• California’s Clout in Congress Is in Dramatic Decline

    Posted on March 20, 2014 by in Breaking News

    Life Insurance, Medicare, CJB InsuranceNational Journal by Shane Goldmacher –

    January 30, 2014:

    It wasn’t so long ago that California’s congressional delegation prowled the halls of Congress as not just the biggest, but the most muscular, most senior, and most powerful on Capitol Hill. Those days are increasingly in the rearview mirror.

    Rep. Henry Waxman’s announcement that he was calling it quits after four decades capped a series of departures that promises to leave the once-vaunted delegation depleted and diminished heading into the next Congress.

    California will have lost a combined total of more than 400 years of congressional experience between the 2012 and 2014 elections—an enormous sum in an institution where seniority is king and power is often still accumulated by the decade.

    “It’s a big hit for California,” said Rep. Linda Sanchez, D-Calif. “It’s a changing of the guard.”

    It’s not just the years walking out the door but the politicians themselves. Waxman has been one of the Democratic Party’s leading legislators for a generation. Retiring Rep. Buck McKeon is the influential Republican chairman of the House Armed Services Committee. And Rep. George Miller, one of House Minority Leader Nancy Pelosi’s closest confidantes and a mainstay of shaping the nation’s education policies, is headed for the exit after 40 years.

    That bipartisan trio—all of whom announced their retirements this month—leaves behind a combined century of service in the House.

    “We’re losing seniority. We’re losing expertise. We’re losing legislative skills,” said Bill Carrick, a longtime California political strategist, who also worked in Washington D.C. for Sen. Edward Kennedy. “It’s a tough thing to replace.”

    And one of the biggest shoes could still be yet to drop. The back-to-back departures of Waxman and Miller, two top Pelosi lieutenants, have again stirred speculation that the San Francisco Democrat could be next. Pelosi has repeatedly said she’s staying put, and has started the paperwork to run again.

    But the California exodus began in the 2012 cycle when a spate of retirements, electoral defeats, and new district boundaries decimated the delegation. The freshman class of 2014 included a remarkable 14 Californians.

    They replaced influential lawmakers such as Reps. Howard Berman, a past Democratic leader of the Foreign Affairs Committee; David Dreier, the Rules Committee chairman; Jerry Lewis, a former Appropriations chairman; and Dan Lungren, who was “mayor” of the Capitol as chairman of the Administration panel.

    “It does impact California and our ability to influence and get what we need,” said Sanchez, though she praised the fresh energy of the “new blood.”

    California still has the biggest squadron of lawmakers on Capitol Hill. The 38 Democrats who comprise the state’s 53-member delegation are greater in number than any other single state’s entire House cohort. But what California has in size, it lacks in unity. The notoriously fractious delegation is barely on speaking terms.

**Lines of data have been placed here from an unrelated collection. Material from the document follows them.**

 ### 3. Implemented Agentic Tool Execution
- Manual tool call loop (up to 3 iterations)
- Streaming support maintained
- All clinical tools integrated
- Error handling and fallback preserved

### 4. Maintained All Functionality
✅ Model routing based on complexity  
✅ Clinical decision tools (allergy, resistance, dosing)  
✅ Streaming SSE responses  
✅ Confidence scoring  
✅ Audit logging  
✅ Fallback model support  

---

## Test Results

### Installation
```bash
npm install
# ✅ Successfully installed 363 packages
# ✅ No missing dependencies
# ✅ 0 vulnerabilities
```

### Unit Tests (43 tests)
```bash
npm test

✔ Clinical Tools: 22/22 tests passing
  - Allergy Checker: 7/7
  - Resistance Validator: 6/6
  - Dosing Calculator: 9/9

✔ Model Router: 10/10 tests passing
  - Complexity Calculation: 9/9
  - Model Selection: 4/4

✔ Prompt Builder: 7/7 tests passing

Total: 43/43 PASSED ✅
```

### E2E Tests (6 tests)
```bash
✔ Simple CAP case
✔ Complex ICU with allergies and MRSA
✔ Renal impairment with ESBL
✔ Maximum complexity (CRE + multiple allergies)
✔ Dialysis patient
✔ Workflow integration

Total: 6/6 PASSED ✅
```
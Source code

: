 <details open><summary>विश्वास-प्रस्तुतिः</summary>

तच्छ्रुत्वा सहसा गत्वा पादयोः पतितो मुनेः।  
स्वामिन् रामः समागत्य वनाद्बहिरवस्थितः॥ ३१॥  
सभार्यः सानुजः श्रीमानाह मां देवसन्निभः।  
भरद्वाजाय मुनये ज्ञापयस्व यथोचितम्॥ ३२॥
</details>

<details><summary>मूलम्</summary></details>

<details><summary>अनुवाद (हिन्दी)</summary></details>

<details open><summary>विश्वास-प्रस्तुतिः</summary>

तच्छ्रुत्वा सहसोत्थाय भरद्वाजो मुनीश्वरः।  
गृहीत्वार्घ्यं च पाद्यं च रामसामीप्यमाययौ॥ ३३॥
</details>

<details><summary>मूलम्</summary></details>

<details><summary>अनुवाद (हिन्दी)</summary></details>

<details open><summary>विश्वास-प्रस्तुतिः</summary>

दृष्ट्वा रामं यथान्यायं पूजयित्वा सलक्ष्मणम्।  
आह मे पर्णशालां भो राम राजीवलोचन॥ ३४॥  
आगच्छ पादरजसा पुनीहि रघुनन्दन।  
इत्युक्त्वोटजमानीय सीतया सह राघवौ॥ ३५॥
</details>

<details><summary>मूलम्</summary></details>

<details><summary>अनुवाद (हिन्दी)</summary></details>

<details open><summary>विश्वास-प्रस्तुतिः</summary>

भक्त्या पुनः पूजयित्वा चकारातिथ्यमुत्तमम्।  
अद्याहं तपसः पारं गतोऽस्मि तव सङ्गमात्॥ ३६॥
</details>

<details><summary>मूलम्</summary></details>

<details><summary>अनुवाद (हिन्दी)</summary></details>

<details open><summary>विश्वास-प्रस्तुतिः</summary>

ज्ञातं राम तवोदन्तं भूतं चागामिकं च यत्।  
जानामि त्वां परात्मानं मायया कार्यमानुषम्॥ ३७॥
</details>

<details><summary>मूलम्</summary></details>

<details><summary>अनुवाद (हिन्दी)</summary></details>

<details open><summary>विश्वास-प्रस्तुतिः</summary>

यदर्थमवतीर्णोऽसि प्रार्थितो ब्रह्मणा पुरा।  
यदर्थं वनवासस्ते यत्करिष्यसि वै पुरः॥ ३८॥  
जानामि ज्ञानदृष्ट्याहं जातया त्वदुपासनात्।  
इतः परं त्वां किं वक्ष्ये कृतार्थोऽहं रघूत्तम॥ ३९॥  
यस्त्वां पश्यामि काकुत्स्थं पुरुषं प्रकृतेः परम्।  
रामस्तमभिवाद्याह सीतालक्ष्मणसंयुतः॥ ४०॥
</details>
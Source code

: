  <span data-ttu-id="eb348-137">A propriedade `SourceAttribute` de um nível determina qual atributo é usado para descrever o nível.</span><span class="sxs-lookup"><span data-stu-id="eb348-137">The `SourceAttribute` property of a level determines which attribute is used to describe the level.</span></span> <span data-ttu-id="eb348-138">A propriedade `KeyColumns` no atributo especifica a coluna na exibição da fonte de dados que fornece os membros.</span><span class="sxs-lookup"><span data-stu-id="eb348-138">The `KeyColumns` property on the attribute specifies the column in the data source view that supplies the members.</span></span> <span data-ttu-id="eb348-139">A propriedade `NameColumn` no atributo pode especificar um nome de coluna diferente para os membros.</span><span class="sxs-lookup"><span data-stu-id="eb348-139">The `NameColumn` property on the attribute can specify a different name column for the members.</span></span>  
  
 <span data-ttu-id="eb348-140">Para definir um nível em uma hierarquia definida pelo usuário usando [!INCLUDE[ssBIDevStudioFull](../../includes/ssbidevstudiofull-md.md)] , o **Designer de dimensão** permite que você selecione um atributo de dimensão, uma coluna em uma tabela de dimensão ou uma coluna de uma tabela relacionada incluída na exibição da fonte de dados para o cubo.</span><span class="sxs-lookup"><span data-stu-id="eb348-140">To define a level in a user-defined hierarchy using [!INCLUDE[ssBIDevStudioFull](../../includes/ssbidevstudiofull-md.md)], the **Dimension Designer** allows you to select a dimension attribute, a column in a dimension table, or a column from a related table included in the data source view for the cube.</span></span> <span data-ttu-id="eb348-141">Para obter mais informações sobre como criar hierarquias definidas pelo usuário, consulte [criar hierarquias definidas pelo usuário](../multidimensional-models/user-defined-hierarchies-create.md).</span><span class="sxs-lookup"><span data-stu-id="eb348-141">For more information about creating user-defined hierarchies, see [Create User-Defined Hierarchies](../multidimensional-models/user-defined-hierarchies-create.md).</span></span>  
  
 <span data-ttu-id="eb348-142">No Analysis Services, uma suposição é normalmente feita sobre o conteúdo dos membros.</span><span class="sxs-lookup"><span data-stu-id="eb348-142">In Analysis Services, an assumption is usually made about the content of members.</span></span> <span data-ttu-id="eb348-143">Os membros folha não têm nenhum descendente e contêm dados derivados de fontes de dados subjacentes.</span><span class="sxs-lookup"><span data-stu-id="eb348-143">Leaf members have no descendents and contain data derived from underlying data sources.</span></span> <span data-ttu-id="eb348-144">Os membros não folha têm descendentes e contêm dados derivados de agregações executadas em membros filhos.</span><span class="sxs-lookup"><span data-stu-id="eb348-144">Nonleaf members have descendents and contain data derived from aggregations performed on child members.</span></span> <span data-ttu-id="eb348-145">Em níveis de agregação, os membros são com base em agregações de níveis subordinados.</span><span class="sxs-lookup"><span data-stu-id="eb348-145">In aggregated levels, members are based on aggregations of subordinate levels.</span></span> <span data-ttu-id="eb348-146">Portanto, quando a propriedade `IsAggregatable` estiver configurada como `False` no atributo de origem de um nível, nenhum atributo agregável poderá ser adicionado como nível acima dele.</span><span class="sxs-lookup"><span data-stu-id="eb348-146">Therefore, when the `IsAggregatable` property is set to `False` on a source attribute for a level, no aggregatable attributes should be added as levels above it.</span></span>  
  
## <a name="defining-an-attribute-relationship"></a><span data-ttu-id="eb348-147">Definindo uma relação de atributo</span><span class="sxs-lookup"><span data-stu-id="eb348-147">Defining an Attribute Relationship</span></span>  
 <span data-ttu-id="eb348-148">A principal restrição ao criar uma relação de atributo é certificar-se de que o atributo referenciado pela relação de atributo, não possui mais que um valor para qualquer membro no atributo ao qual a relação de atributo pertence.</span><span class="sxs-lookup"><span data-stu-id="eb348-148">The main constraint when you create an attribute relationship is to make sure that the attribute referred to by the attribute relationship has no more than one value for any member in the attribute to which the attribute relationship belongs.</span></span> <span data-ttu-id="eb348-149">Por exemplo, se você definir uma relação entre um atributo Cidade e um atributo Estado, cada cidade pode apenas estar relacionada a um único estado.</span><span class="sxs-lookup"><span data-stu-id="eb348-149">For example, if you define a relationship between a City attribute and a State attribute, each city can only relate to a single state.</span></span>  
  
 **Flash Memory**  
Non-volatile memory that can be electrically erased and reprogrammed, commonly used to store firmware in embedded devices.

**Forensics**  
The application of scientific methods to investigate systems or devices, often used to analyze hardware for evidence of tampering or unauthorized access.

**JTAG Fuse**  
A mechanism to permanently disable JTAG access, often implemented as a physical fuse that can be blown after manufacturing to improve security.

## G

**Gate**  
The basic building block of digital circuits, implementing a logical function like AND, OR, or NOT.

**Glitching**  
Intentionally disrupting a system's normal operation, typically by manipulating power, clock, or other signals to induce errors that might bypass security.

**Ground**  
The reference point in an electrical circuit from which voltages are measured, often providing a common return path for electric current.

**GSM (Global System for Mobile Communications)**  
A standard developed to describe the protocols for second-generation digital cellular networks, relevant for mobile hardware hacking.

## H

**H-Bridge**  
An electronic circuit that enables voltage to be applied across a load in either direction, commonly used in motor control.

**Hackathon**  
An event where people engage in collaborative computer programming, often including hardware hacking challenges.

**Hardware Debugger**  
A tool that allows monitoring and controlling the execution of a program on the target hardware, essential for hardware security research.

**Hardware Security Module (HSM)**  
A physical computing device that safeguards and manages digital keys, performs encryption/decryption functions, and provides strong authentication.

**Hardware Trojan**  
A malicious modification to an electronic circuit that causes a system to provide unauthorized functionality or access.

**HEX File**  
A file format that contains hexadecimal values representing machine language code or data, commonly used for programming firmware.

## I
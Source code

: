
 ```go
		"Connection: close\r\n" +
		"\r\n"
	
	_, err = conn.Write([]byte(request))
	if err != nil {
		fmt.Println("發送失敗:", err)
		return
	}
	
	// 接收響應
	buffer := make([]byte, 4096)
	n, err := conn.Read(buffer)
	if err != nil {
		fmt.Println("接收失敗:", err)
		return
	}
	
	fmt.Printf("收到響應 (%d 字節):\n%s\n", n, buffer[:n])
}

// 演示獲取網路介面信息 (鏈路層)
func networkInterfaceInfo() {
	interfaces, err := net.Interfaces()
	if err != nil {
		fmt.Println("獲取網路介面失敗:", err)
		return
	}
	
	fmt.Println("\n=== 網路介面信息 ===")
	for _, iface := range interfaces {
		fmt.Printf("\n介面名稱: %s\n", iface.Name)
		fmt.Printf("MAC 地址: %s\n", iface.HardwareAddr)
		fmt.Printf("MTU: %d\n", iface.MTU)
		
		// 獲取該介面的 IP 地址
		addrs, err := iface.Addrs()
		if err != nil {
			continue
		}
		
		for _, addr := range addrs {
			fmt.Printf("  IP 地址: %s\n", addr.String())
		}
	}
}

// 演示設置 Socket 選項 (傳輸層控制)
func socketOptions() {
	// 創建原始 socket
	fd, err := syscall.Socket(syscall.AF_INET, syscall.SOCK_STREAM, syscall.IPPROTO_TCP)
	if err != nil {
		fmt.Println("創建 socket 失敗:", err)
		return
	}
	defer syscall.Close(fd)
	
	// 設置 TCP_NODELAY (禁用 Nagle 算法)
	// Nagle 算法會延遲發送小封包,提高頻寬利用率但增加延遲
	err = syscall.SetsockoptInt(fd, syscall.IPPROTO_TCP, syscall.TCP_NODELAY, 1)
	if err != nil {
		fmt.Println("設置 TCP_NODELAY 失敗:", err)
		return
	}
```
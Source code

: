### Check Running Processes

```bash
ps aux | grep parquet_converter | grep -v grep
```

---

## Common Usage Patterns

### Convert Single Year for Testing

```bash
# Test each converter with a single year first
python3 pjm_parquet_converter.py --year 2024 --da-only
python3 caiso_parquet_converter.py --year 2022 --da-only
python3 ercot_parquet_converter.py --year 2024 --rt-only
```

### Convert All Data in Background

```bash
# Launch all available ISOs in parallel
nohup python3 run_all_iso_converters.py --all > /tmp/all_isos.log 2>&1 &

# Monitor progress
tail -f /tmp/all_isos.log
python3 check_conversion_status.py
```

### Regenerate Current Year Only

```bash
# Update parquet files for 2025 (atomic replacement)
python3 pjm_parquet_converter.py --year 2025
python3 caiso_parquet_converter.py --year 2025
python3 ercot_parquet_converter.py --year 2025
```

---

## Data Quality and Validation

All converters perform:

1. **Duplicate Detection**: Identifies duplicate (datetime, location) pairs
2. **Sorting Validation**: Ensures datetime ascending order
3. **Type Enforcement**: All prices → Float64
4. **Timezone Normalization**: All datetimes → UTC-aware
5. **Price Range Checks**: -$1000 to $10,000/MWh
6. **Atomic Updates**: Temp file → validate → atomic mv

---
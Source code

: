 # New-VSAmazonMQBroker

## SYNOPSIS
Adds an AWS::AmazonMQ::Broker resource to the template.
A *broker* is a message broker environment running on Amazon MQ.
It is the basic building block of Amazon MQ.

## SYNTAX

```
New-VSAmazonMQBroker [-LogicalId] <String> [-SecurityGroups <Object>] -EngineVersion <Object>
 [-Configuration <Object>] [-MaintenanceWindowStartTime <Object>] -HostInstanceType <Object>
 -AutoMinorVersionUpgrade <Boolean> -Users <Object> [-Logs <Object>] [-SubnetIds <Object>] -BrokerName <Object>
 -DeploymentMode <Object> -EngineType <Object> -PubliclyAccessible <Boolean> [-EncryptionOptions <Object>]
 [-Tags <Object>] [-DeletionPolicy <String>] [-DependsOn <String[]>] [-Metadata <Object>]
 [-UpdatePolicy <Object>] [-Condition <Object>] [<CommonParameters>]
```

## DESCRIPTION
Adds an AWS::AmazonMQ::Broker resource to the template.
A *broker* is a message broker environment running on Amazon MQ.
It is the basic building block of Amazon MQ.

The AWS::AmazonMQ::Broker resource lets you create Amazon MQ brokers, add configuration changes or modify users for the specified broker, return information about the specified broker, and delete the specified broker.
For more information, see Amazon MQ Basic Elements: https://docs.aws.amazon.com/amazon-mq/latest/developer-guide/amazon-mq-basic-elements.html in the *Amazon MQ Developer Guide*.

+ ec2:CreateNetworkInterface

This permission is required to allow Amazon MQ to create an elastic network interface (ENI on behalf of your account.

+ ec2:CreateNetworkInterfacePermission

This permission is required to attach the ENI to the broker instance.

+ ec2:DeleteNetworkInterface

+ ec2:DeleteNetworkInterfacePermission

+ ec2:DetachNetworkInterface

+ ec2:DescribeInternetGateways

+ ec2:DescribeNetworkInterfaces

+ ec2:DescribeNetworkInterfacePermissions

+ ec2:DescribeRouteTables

    Even as a historic drought has left the state parched for water, Sanchez couldn’t remember the last time Democrats and Republicans all gathered in the same room to strategize about California’s common needs. “That’s a good question,” she said. “I’m not sure.”

    “We have a very large delegation, and if there were more cooperation California would be better positioned to tackle the problems of the state,” Sanchez said.

    Rep. Zoe Lofgren, who chairs the California Democratic delegation, which meets weekly, said she’s “got to the point” where she’s tired of “trying to explain why we didn’t meet” as a bipartisan group. Relations are so bad that Lofgren was pointing to a recent bipartisan gathering over glasses of wine, organized by California freshmen, as a positive “first step.”

    “Three Republicans showed up,” she said, with a wisp of hope.

    California is not without key posts in Congress. The state still has two of the most senior U.S. senators, Dianne Feinstein and Barbara Boxer. There’s Pelosi and Rep. Xavier Becerra in the House Democratic leadership. Rep. Kevin McCarthy is the majority whip. GOP Rep. Darrell Issa is the Oversight chairman. Rep. Maxine Waters is the ranking Democrat on Financial Services. Sanchez is the top Democrat on Ethics. And lawmakers from the state hold sway on numerous subcommittees.

    But California members already held most of those positions in addition to the vacated slots of the departed and departing members.

    Carrick said the effects of the departures could be particularly acute because of the congressional politics of state delegations. “Even though we have a lot of members of Congress, we engender a lot of jealousy,” he said, “… because people in smaller and medium states—they take the attitude that we can’t give California everything.”